# Connecting ABS to Cast iron....



## pzeiler (Apr 2, 2010)

Just brainstorming....I'm trying to figure out if there's a way to connect 1-1/2" ABS Vent line running horizontally TO a 3" cast iron existing vent running vertical. I've never encountered this situation. Suggestions?? Thanks.


----------



## rex (Jul 2, 2007)

most "GC's" round here would use a 3" fernco T and some bushings...


----------



## griz (Nov 26, 2009)

Don't brainstorm too hard or too long.
Stock items at the plumbing house.
Heck, hardware store has this stuff.
Cut in a 3" x 1-1/2" San-T & glue it together.
Why you mixing ABS with cast?


----------



## Smatt (Feb 22, 2011)

Make sure your cast iron is supported well before you cut.
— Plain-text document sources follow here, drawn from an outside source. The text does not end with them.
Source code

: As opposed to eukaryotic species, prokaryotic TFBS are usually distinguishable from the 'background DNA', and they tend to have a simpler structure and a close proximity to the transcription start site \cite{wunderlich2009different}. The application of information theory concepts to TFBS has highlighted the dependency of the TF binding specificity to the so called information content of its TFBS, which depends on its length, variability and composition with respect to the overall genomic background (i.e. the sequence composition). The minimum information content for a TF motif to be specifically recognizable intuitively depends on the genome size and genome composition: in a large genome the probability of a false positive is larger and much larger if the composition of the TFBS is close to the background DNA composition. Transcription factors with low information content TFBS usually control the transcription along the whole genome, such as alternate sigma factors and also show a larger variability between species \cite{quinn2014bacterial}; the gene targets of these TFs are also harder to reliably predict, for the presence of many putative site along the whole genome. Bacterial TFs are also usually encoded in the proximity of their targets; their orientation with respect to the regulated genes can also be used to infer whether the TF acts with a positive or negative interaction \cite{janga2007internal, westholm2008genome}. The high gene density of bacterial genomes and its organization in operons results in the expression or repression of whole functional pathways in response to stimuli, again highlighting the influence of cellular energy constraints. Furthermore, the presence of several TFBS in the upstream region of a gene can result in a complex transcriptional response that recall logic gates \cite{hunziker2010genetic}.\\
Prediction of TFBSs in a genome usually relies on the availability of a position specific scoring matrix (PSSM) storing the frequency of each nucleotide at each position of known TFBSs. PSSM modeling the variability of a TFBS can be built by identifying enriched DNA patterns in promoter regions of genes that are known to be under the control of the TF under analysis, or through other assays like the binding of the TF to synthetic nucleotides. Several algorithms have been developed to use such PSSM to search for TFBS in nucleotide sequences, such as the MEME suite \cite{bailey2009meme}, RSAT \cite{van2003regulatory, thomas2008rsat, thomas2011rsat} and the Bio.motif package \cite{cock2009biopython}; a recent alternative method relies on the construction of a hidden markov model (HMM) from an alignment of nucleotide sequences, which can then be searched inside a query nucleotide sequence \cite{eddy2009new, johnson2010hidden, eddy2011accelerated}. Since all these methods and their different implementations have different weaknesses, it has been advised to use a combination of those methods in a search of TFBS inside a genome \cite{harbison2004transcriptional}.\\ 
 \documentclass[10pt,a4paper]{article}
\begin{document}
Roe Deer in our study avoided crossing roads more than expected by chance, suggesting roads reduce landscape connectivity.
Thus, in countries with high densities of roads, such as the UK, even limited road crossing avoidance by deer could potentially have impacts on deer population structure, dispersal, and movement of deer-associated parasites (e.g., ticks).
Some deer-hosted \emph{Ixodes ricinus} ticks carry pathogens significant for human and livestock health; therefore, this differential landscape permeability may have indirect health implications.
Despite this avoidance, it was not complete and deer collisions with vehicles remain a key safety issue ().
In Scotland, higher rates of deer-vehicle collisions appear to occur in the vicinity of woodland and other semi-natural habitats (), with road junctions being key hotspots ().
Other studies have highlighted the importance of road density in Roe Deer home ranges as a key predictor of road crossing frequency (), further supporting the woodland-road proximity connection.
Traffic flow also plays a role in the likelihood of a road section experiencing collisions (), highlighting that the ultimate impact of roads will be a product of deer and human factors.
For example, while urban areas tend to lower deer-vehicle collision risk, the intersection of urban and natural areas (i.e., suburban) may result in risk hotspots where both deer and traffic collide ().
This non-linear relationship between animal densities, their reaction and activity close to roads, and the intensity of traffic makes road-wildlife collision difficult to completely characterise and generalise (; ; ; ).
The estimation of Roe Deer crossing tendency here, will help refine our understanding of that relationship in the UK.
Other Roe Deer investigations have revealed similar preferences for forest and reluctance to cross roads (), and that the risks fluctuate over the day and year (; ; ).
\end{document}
I prefer no hub bands myself.


----------



## pzeiler (Apr 2, 2010)

griz said:


> Don't brainstorm too hard or too long.
> Stock items at the plumbing house.
> Heck, hardware store has this stuff.
> Cut in a 3" x 1-1/2" San-T & glue it together.
> Why you mixing ABS with cast?


 
Existing through roof vent is 3" or 4" cast. I don't want to have to redo the through-roof penetration, but I do want to tie into it. I just haven't had to do a connection like this before, nor seen one. So you're saying to cut the cast above and below the fitting, then insert the San T? Thanks!


----------



## KillerToiletSpider (May 27, 2007)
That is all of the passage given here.